Keep only the lines of the listing that include the word "detailing", and copy them.

++++ Records provided ++++

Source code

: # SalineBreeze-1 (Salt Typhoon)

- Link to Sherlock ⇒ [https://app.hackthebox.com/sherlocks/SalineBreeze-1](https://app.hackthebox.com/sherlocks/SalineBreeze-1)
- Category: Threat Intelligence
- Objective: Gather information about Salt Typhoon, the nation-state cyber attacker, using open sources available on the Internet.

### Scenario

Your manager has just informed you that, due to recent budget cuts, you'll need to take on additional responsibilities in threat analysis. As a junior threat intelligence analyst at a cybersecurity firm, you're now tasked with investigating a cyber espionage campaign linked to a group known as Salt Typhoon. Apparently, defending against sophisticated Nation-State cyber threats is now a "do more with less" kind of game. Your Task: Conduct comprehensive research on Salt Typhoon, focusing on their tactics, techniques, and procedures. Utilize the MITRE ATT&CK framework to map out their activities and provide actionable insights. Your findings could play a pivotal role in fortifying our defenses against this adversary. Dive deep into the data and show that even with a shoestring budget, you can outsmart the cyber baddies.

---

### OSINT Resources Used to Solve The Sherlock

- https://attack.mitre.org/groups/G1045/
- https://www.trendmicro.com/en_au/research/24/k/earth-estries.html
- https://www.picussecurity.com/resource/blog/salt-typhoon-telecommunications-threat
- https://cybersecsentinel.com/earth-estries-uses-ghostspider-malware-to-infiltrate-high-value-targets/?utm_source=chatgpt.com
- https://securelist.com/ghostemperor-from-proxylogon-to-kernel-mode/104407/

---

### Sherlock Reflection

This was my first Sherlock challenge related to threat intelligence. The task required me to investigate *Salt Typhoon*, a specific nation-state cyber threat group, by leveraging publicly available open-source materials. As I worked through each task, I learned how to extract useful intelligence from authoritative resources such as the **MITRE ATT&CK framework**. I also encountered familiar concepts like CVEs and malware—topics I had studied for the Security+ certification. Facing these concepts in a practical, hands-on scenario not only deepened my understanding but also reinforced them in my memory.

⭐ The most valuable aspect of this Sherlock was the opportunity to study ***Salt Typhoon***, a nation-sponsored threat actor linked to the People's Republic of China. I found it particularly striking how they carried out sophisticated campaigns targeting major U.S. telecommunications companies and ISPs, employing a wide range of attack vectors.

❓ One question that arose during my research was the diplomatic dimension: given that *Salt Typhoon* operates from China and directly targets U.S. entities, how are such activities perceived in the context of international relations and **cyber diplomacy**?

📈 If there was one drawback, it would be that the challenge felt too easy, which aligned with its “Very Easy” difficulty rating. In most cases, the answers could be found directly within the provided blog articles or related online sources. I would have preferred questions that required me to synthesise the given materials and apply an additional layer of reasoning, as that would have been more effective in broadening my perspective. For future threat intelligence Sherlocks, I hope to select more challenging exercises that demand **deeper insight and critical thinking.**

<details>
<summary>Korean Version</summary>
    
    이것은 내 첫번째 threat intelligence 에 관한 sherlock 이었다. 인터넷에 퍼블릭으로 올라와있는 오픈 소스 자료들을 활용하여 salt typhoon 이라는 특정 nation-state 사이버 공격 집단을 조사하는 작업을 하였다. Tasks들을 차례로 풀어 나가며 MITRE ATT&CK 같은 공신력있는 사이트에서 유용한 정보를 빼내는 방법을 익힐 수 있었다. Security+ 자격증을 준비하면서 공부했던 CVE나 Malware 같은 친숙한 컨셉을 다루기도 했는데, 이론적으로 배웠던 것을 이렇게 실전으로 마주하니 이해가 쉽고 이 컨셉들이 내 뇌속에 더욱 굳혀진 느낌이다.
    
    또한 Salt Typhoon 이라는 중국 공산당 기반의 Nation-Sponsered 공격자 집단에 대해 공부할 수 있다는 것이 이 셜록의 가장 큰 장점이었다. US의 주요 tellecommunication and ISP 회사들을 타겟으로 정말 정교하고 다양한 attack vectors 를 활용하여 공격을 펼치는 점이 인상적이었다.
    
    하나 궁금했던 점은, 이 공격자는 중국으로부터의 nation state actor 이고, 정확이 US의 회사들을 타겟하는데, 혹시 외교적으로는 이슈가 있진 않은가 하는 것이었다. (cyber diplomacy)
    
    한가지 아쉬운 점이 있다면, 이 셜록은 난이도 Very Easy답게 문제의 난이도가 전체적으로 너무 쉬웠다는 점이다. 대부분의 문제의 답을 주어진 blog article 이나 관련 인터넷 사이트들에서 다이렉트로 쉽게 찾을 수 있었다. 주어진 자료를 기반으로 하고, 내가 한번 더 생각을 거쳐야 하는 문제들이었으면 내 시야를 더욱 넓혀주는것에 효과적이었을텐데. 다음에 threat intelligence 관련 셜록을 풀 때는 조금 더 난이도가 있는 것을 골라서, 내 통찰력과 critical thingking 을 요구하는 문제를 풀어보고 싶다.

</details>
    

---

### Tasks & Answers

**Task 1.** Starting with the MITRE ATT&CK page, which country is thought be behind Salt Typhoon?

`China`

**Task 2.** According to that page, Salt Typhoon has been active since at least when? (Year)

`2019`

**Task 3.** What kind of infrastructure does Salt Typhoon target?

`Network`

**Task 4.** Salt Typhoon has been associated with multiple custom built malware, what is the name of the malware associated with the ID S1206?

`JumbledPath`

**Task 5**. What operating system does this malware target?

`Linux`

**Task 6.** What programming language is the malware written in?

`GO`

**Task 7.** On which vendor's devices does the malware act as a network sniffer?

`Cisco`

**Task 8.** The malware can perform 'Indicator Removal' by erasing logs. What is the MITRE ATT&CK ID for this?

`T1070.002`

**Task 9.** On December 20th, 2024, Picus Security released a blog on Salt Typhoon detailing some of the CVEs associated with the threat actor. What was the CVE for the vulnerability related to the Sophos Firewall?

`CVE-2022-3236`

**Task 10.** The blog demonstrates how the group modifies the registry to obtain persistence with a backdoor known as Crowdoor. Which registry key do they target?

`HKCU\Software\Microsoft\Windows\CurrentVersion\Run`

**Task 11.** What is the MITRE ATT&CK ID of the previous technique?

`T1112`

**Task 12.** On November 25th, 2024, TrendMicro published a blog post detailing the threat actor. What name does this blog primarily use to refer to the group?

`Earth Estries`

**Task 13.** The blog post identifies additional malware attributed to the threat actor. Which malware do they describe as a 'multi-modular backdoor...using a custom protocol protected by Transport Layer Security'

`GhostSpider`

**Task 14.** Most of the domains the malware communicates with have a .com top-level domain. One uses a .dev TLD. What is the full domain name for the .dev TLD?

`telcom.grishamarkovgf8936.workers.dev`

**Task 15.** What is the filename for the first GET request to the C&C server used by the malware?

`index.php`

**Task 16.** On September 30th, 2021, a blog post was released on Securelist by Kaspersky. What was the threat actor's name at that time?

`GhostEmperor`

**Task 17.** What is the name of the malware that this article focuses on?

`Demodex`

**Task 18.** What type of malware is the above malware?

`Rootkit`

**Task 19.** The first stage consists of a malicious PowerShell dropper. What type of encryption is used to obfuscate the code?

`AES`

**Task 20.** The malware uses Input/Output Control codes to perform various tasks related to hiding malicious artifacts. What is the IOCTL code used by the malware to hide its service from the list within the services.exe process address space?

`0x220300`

++++
++++ Records provided ++++

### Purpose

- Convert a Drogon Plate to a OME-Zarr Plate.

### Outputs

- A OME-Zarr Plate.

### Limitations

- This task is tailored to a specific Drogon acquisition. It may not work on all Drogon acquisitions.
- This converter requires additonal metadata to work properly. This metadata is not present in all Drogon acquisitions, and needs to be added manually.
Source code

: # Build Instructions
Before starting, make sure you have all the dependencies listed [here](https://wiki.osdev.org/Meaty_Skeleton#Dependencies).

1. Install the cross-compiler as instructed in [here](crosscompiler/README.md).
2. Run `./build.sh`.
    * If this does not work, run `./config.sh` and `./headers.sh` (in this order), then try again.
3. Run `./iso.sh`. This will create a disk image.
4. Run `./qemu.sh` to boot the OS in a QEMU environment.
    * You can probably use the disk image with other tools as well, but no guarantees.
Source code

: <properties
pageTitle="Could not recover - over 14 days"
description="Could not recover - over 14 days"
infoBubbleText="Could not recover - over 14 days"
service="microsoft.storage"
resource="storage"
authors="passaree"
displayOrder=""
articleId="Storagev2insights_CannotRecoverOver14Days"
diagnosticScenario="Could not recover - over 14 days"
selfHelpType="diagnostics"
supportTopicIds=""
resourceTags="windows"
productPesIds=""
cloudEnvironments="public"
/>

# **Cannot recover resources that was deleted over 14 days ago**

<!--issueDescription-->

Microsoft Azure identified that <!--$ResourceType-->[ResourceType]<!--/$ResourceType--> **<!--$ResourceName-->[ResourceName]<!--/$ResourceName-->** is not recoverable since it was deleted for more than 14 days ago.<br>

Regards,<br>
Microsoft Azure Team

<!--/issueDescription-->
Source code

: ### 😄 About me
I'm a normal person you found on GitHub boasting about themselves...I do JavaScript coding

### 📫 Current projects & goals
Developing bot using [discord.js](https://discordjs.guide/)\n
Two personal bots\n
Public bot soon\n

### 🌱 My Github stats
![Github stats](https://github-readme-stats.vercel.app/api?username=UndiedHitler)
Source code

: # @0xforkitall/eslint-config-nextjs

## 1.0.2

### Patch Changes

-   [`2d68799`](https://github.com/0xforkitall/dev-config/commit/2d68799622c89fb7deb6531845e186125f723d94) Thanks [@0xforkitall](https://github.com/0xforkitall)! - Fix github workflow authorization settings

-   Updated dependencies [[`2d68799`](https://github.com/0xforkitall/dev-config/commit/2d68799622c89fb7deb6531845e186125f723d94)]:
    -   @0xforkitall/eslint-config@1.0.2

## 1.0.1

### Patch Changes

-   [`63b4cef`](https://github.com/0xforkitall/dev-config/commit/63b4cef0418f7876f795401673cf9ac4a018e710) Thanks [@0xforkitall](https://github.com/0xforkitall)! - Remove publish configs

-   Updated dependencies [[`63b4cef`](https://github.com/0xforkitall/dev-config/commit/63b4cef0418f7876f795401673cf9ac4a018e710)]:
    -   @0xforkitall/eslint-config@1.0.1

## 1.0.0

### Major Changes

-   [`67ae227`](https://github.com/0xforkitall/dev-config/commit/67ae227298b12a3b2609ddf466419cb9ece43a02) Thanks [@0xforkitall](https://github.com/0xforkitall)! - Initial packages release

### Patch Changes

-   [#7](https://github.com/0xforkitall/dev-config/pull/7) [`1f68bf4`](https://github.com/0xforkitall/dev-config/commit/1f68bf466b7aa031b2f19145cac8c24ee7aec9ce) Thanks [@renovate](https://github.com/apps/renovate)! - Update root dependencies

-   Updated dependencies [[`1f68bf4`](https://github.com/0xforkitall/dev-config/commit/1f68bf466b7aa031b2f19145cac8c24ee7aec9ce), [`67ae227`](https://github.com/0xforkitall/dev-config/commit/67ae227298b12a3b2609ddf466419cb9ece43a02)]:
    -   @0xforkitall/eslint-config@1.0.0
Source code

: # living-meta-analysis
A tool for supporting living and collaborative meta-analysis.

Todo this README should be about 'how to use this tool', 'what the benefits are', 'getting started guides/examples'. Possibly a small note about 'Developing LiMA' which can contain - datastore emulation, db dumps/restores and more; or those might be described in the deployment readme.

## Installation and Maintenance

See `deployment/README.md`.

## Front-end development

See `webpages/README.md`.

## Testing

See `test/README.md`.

++++

**Exercise output**
**Task 9.** On December 20th, 2024, Picus Security released a blog on Salt Typhoon detailing some of the CVEs associated with the threat actor. What was the CVE for the vulnerability related to the Sophos Firewall?
**Task 12.** On November 25th, 2024, TrendMicro published a blog post detailing the threat actor. What name does this blog primarily use to refer to the group?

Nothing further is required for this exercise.